Miras; bir kimsenin ölümü anında, yakınlarına (mirasçı olan yakın akrabalarına) intikal edecek bütün malları, hakları, borçları ve hukuki durumları olarak tanımlanmaktadır.
Peki, miras davasının açılabilmesi için ne gibi adımlar izlenmelidir?
Bir miras davasının açılabilmesinden bahsetmek için aranan ilk şart miras bırakan kişinin vefatıdır. Miras davası miras bırakan kişinin vefatından sonra çeşitli şekillerde açılabilmektedir. Miras bırakan kişinin vefatından sonra ilk olarak bakılması gereken ise murisin bir vasiyetnamesi olup olmadığıdır. Bir vasiyet var ise miras dağıtımı da vasiyete uygun olarak yapılacaktır. Ancak vasiyetnamenin olmadığı durumlarda miras paylaşımı çok karmaşık boyutlara ulaşabilmektedir. Bu durumda her bir mirasçının ne kadar miras alacağının hesaplanabilmesi için her bir mirasçı için ayrı ayrı terekenin tespiti davası açılmalıdır. Bu davalarda yapılacak araştırma ve tespit neticesinde söz konusu olan mal varlığı mirasçılar arasında payları oranında paylaştırılır. Ayrıca bir kişinin mirasçı olduğunu ispatlaması için mahkeme tarafından mirasçılık belgesi verilmelidir. Miras bırakan kişinin ölümü halinde mahkemece mirasçılara verilen bu belge aksi ispatlanmadıkça geçerliliğini korur.

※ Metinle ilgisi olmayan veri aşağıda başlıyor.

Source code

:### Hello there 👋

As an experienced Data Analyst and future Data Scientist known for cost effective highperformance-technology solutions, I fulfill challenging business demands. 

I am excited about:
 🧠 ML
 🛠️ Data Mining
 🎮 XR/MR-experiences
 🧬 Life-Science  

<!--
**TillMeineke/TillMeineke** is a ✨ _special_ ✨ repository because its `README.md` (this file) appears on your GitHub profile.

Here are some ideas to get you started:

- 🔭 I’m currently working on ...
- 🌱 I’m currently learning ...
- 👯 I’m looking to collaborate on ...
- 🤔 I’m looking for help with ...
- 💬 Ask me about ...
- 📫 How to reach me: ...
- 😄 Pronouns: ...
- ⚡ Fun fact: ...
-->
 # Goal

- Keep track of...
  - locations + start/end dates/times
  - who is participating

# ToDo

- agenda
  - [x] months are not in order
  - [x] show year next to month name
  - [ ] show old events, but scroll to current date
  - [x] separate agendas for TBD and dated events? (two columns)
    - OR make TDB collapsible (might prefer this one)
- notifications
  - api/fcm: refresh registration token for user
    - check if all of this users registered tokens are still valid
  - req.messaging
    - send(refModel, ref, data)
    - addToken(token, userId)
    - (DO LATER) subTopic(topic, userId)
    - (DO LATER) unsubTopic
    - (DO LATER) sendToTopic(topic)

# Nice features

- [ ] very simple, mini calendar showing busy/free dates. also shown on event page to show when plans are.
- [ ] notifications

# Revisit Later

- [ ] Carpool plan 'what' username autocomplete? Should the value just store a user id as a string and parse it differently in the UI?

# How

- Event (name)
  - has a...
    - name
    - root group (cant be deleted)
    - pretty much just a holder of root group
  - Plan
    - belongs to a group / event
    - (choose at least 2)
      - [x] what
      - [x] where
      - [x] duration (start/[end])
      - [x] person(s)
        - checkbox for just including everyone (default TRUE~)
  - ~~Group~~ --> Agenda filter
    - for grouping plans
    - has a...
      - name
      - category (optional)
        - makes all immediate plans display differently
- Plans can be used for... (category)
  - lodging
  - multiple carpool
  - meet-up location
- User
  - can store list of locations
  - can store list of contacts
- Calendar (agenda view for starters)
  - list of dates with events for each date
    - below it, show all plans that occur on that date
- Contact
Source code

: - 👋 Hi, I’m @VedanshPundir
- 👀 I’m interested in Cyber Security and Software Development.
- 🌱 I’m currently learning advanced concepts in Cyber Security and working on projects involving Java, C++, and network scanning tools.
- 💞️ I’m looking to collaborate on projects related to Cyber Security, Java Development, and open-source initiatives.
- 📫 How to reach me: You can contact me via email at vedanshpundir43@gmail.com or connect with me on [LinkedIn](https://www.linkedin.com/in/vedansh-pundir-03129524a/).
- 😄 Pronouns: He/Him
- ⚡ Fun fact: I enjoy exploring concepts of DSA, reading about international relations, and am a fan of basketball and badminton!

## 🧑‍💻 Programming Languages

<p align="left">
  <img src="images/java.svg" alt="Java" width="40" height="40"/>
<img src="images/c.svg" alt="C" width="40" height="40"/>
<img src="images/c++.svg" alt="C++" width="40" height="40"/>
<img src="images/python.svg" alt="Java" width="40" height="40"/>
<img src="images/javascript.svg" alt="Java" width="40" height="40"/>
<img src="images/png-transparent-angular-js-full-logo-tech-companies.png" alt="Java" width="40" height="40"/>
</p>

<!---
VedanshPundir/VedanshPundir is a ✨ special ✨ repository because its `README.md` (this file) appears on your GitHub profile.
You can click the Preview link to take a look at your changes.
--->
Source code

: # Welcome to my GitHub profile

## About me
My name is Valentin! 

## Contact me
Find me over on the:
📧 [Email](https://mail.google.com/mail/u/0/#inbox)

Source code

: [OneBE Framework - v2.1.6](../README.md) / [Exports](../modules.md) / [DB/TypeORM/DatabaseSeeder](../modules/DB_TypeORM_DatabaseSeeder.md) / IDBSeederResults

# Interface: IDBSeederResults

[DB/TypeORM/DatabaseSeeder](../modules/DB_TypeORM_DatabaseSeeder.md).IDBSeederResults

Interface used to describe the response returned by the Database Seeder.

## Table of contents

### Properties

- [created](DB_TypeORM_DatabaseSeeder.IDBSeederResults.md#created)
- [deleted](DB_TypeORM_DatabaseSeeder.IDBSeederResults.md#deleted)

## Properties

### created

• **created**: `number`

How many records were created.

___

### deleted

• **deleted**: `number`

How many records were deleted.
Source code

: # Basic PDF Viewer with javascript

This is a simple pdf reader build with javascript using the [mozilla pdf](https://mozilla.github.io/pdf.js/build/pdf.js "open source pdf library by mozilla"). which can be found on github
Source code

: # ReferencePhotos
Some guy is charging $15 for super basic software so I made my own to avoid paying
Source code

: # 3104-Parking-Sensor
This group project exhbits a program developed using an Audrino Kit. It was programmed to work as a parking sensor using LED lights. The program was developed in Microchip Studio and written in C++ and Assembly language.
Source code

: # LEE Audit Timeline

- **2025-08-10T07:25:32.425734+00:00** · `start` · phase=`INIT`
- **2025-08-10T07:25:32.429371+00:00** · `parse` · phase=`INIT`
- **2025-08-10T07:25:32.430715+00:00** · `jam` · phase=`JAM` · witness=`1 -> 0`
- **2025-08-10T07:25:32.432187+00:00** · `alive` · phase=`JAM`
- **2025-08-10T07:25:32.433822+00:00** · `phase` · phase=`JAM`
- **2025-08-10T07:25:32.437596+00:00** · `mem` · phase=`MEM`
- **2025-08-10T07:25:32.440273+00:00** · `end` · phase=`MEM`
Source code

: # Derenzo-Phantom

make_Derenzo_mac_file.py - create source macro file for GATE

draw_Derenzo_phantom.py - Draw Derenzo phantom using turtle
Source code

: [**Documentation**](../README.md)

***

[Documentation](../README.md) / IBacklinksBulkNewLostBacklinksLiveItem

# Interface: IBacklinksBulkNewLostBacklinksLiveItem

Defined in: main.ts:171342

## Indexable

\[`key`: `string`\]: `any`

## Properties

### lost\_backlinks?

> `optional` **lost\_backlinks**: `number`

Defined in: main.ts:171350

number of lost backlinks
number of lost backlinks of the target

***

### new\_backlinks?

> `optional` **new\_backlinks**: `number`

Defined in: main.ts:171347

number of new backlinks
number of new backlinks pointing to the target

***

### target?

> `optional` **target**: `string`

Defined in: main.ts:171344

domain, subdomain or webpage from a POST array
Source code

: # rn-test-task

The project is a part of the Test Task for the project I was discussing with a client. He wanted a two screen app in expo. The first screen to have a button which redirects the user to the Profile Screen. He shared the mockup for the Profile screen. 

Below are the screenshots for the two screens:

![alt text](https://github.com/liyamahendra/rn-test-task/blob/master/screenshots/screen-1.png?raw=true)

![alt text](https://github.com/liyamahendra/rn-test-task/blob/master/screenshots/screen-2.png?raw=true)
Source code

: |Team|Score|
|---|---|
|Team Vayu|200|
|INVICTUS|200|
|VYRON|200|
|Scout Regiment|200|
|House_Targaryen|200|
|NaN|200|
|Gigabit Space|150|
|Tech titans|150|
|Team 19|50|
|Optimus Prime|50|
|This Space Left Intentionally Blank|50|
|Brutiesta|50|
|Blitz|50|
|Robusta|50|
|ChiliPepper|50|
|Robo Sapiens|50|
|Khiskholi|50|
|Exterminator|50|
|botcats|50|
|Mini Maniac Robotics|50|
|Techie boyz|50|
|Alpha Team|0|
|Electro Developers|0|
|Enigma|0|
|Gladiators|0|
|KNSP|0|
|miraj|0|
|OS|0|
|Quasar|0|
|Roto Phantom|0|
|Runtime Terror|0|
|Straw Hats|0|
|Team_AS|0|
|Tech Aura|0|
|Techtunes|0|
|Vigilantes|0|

Ayrıca belirtmek gerekir ki, mirasın paylaşılabilmesi için miras davası açılması şartı aranmaz. Mirasçılar bir araya gelerek de miras konusunda uzman bir avukat eşliğinde mirasın taksimini gerçekleştirebilirler. Ancak, bu durumda bütün mirasçıların bir araya gelmesi ve terekeyi kendi aralarında anlaşarak pay etmeleri şartı aranmaktadır.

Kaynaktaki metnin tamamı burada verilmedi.